Dataset entries:
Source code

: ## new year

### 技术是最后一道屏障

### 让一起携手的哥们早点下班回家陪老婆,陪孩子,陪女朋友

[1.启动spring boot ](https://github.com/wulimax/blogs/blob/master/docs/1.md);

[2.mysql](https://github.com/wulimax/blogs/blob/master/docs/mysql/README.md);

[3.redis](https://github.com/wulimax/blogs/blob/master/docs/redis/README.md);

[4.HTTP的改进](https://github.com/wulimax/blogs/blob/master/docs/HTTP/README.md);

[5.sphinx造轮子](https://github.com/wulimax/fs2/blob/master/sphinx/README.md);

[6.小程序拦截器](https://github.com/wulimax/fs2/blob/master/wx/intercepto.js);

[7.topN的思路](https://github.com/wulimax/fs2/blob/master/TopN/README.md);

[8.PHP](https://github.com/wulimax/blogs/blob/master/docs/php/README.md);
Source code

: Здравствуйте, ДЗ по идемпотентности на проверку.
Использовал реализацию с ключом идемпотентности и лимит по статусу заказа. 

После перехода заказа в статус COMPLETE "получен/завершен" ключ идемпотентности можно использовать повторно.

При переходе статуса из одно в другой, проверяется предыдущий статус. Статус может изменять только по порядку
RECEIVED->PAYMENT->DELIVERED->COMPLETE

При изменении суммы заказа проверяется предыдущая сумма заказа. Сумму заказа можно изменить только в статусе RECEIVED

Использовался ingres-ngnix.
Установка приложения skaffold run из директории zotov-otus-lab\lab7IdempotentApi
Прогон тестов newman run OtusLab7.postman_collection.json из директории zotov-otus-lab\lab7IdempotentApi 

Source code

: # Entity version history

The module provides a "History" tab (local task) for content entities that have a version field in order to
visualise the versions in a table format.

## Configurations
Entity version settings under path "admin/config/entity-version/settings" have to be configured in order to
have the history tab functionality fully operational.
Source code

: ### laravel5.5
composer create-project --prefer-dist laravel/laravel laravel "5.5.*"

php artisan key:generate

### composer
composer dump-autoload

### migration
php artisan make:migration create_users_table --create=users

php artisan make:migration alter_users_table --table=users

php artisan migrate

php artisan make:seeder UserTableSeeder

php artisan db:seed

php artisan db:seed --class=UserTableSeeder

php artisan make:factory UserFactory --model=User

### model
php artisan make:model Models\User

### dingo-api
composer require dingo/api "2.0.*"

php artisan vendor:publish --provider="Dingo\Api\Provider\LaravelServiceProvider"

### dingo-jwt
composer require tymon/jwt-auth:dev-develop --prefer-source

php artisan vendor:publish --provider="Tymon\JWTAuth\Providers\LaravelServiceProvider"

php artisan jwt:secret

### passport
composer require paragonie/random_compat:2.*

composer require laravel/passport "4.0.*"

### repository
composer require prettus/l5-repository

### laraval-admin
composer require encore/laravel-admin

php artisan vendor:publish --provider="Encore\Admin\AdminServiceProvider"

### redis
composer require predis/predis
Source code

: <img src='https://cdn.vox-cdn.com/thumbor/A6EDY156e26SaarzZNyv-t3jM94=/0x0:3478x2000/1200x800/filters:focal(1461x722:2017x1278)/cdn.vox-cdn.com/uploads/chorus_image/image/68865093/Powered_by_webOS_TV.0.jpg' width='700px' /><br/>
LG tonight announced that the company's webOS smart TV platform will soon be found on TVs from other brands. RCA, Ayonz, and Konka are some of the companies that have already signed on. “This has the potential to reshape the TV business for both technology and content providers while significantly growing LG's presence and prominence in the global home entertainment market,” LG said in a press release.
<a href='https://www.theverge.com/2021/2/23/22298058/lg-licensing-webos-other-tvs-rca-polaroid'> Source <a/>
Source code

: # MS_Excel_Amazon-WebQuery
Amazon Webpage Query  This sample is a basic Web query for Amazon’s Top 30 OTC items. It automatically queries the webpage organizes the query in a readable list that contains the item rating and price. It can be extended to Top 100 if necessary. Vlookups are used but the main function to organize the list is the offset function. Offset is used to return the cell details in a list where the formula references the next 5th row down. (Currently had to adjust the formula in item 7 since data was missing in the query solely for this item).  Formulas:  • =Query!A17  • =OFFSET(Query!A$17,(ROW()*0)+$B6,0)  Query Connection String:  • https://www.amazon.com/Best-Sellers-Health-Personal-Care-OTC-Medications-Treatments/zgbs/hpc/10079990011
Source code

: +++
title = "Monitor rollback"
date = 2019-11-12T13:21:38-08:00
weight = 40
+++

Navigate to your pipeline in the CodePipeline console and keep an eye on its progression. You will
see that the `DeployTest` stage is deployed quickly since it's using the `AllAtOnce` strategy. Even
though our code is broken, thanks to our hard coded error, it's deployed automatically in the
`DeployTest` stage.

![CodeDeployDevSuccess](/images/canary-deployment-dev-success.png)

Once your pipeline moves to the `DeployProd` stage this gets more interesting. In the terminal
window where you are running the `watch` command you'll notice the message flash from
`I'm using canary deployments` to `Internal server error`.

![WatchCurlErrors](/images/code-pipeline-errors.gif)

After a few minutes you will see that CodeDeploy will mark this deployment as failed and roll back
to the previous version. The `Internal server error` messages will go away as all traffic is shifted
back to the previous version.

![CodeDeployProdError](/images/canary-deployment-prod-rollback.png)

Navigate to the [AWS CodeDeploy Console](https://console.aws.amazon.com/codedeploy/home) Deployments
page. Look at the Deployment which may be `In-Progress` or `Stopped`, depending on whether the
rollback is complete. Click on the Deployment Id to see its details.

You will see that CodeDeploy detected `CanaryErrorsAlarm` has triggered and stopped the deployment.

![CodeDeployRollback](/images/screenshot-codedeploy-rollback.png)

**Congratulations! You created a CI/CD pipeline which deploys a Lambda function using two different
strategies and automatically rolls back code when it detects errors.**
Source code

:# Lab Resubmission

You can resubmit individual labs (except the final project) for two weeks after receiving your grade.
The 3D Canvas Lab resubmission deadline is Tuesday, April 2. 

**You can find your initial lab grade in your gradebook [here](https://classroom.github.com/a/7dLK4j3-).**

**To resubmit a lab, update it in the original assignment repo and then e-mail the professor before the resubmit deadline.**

* ACTIVITY
Return all of the lines above exactly, with none omitted.

* SOLUTION
Source code

: ## new year

### 技术是最后一道屏障

### 让一起携手的哥们早点下班回家陪老婆,陪孩子,陪女朋友

[1.启动spring boot ](https://github.com/wulimax/blogs/blob/master/docs/1.md);

[2.mysql](https://github.com/wulimax/blogs/blob/master/docs/mysql/README.md);

[3.redis](https://github.com/wulimax/blogs/blob/master/docs/redis/README.md);

[4.HTTP的改进](https://github.com/wulimax/blogs/blob/master/docs/HTTP/README.md);

[5.sphinx造轮子](https://github.com/wulimax/fs2/blob/master/sphinx/README.md);

[6.小程序拦截器](https://github.com/wulimax/fs2/blob/master/wx/intercepto.js);

[7.topN的思路](https://github.com/wulimax/fs2/blob/master/TopN/README.md);

[8.PHP](https://github.com/wulimax/blogs/blob/master/docs/php/README.md);
Source code

: Здравствуйте, ДЗ по идемпотентности на проверку.
Использовал реализацию с ключом идемпотентности и лимит по статусу заказа. 

После перехода заказа в статус COMPLETE "получен/завершен" ключ идемпотентности можно использовать повторно.

При переходе статуса из одно в другой, проверяется предыдущий статус. Статус может изменять только по порядку
RECEIVED->PAYMENT->DELIVERED->COMPLETE

При изменении суммы заказа проверяется предыдущая сумма заказа. Сумму заказа можно изменить только в статусе RECEIVED

Использовался ingres-ngnix.
Установка приложения skaffold run из директории zotov-otus-lab\lab7IdempotentApi
Прогон тестов newman run OtusLab7.postman_collection.json из директории zotov-otus-lab\lab7IdempotentApi 

Source code

: # Entity version history

The module provides a "History" tab (local task) for content entities that have a version field in order to
visualise the versions in a table format.

## Configurations
Entity version settings under path "admin/config/entity-version/settings" have to be configured in order to
have the history tab functionality fully operational.
Source code

: ### laravel5.5
composer create-project --prefer-dist laravel/laravel laravel "5.5.*"

php artisan key:generate

### composer
composer dump-autoload

### migration
php artisan make:migration create_users_table --create=users

php artisan make:migration alter_users_table --table=users

php artisan migrate

php artisan make:seeder UserTableSeeder

php artisan db:seed

php artisan db:seed --class=UserTableSeeder

php artisan make:factory UserFactory --model=User

### model
php artisan make:model Models\User

### dingo-api
composer require dingo/api "2.0.*"

php artisan vendor:publish --provider="Dingo\Api\Provider\LaravelServiceProvider"

### dingo-jwt
composer require tymon/jwt-auth:dev-develop --prefer-source

php artisan vendor:publish --provider="Tymon\JWTAuth\Providers\LaravelServiceProvider"

php artisan jwt:secret

### passport
composer require paragonie/random_compat:2.*

composer require laravel/passport "4.0.*"

### repository
composer require prettus/l5-repository

### laraval-admin
composer require encore/laravel-admin

php artisan vendor:publish --provider="Encore\Admin\AdminServiceProvider"

### redis
composer require predis/predis
Source code

: <img src='https://cdn.vox-cdn.com/thumbor/A6EDY156e26SaarzZNyv-t3jM94=/0x0:3478x2000/1200x800/filters:focal(1461x722:2017x1278)/cdn.vox-cdn.com/uploads/chorus_image/image/68865093/Powered_by_webOS_TV.0.jpg' width='700px' /><br/>
LG tonight announced that the company's webOS smart TV platform will soon be found on TVs from other brands. RCA, Ayonz, and Konka are some of the companies that have already signed on. “This has the potential to reshape the TV business for both technology and content providers while significantly growing LG's presence and prominence in the global home entertainment market,” LG said in a press release.
<a href='https://www.theverge.com/2021/2/23/22298058/lg-licensing-webos-other-tvs-rca-polaroid'> Source <a/>
Source code

: # MS_Excel_Amazon-WebQuery
Amazon Webpage Query  This sample is a basic Web query for Amazon’s Top 30 OTC items. It automatically queries the webpage organizes the query in a readable list that contains the item rating and price. It can be extended to Top 100 if necessary. Vlookups are used but the main function to organize the list is the offset function. Offset is used to return the cell details in a list where the formula references the next 5th row down. (Currently had to adjust the formula in item 7 since data was missing in the query solely for this item).  Formulas:  • =Query!A17  • =OFFSET(Query!A$17,(ROW()*0)+$B6,0)  Query Connection String:  • https://www.amazon.com/Best-Sellers-Health-Personal-Care-OTC-Medications-Treatments/zgbs/hpc/10079990011
Source code

: +++
title = "Monitor rollback"
date = 2019-11-12T13:21:38-08:00
weight = 40
+++

Navigate to your pipeline in the CodePipeline console and keep an eye on its progression. You will
see that the `DeployTest` stage is deployed quickly since it's using the `AllAtOnce` strategy. Even
though our code is broken, thanks to our hard coded error, it's deployed automatically in the
`DeployTest` stage.

![CodeDeployDevSuccess](/images/canary-deployment-dev-success.png)

Once your pipeline moves to the `DeployProd` stage this gets more interesting. In the terminal
window where you are running the `watch` command you'll notice the message flash from
`I'm using canary deployments` to `Internal server error`.

![WatchCurlErrors](/images/code-pipeline-errors.gif)

After a few minutes you will see that CodeDeploy will mark this deployment as failed and roll back
to the previous version. The `Internal server error` messages will go away as all traffic is shifted
back to the previous version.

![CodeDeployProdError](/images/canary-deployment-prod-rollback.png)

Navigate to the [AWS CodeDeploy Console](https://console.aws.amazon.com/codedeploy/home) Deployments
page. Look at the Deployment which may be `In-Progress` or `Stopped`, depending on whether the
rollback is complete. Click on the Deployment Id to see its details.

You will see that CodeDeploy detected `CanaryErrorsAlarm` has triggered and stopped the deployment.

![CodeDeployRollback](/images/screenshot-codedeploy-rollback.png)

**Congratulations! You created a CI/CD pipeline which deploys a Lambda function using two different
strategies and automatically rolls back code when it detects errors.**
Source code

:# Lab Resubmission

You can resubmit individual labs (except the final project) for two weeks after receiving your grade.
The 3D Canvas Lab resubmission deadline is Tuesday, April 2. 

**You can find your initial lab grade in your gradebook [here](https://classroom.github.com/a/7dLK4j3-).**

**To resubmit a lab, update it in the original assignment repo and then e-mail the professor before the resubmit deadline.**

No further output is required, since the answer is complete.